The main idea of this project is to take a song that is chosen by a user and then form a representation of that song in Minecraft using music note blocks and pressure plates. The input is an audio file of a song that falls within our time limits of around 5 minutes. Our output is the Minecraft stage that contains the music blocks and the agent that will activate them in the correct order corresponding to the inputted link. A possible application of our project is a song recognition app for a smartphone.
For our project, we plan on using recurrent neural networks in order to generate the music blocks that will create the desired audio in minecraft. Recently, recurrent neural networks have become immensely popular in the field of machine learning due to their effectiveness in modeling sequence-to-sequence learning. This means that recurrent neural networks are very useful in areas such as speech recognition, translation, and speech synthesis, which all have to do with audio generation. This is due to the fact that recurrent neural networks use sequential data, which allows them to exhibit temporal dynamic behavior in order to solve temporal problems. Therefore, we believe that the task of translating from music in the real world to note blocks in Minecraft would be best solved using recurrent neural networks.

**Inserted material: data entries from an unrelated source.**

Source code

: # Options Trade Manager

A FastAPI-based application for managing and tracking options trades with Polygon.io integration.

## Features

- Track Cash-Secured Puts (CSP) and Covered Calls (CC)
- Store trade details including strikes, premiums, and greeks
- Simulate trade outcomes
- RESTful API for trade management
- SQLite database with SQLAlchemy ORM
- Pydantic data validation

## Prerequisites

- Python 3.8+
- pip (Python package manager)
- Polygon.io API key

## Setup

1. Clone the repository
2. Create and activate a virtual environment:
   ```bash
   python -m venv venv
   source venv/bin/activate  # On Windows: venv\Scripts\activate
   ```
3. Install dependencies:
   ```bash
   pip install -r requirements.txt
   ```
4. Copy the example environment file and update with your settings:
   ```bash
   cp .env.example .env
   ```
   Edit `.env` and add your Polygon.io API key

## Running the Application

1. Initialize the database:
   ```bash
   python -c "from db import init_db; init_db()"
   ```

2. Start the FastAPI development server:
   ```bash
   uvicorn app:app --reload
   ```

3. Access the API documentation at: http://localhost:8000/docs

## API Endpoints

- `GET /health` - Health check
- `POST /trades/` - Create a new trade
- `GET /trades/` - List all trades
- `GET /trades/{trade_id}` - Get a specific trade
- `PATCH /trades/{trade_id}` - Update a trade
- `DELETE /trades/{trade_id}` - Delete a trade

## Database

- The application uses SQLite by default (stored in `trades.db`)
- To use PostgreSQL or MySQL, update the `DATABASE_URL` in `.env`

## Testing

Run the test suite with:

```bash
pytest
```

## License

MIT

Quantitative metrics are difficult to measure in a project like this, as there’s no clear-cut way to measure the similarity between two different audio files. The run-time of the output should ideally be the same duration as the inputted video. While observing the past projects that were similar to ours, we noticed that they did not explore the different types of sounds Minecraft note blocks can make. For example, a note block placed on a dirt block produces a piano sound, while a stone block produces a bass kick sound. Thus the current baseline is a random note block circuit that only uses piano sounds, but we hope to create a more orchestral Minecraft note block circuit that uses more than one instrument.
We will show how the project works by showing the results of basic unit tests. These will mainly entail the conversion of a few scales with a varying number of instruments. Musical scales are very short and simple, and thus would serve well as the unit test. Our algorithm is responsible for generating a world with a bunch of noteblocks. Thus, the world that we build using XML will be our “visualizer” to help see what kind of world our song generator outputs. Our moonshot case would be an AI that can generate both a Minecraft world and an agent that can successfully interact with each other to create a cover of any Spotify or YouTube audio.
Our appointment will be on Wednesday, January 20 at 4:30 PM.